“She ain’t seen him,” said Sol; “I wouldn’t let her come down. She may not be in no condition to look on a muss like that, her a young woman and only married a little while.”
Bill agreed on that, as he agreed on every hypothesis which Sol propounded out of his wisdom, now that his official heat had been raised.
“If I hadn’t got here when I did he’d ’a’ skinned out with all of that money,” said Sol. “He was standin’ there with his hat in his hand, all ready to scoop it up.”
“How’d he come to go after me?” asked Bill.
“Well, folks don’t always do things on their own accord,” said Sol, giving Bill an unmistakable look.
“Oh, that was the way of it,” nodded Bill. “I thought it was funny if he––”
“He knowed he didn’t have a ghost of a chance to git away between me and you,” said Sol.
Morning came, and with it rode Sol’s son to fetch the coroner.
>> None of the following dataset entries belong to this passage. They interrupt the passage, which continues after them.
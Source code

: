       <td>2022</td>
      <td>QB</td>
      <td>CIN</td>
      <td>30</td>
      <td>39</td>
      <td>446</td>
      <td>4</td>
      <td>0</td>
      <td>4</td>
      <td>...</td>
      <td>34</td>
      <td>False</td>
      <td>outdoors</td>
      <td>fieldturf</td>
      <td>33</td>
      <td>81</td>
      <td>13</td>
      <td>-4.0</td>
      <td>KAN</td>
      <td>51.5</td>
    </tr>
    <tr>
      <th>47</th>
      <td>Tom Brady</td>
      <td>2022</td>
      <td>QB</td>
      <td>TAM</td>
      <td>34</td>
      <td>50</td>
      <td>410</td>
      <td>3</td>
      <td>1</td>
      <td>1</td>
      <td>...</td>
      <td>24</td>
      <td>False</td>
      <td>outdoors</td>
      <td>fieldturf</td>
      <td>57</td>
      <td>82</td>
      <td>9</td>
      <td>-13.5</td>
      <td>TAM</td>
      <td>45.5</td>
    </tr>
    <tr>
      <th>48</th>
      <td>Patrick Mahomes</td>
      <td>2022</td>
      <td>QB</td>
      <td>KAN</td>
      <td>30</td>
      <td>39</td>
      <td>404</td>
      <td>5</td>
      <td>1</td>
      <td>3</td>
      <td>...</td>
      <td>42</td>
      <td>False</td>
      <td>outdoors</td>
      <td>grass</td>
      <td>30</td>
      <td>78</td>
Sol had established himself in the case so that he would lose very little glory in the day’s revelations, and there remained one pleasant duty yet which he proposed to take upon himself. That was nothing less than carrying the news 130 of the tragedy and Joe’s arrest to Mrs. Newbolt in her lonely home at the foot of the hill.
Sol’s son spread the news as he rode through the thin morning to the county-seat, drawing up at barn-yard gates, hailing the neighbors on the way to their fields, pouring the amazing story into the avid ears of all who met him. Sol carried the story in the opposite direction, trotting his horse along full of leisurely importance and the enjoyment of the distinction which had fallen on him through his early connection with the strange event. When they heard it, men turned back from their fields and hastened to the Chase farm, to peer through the kitchen window and shock their toil-blunted senses in the horror of the scene.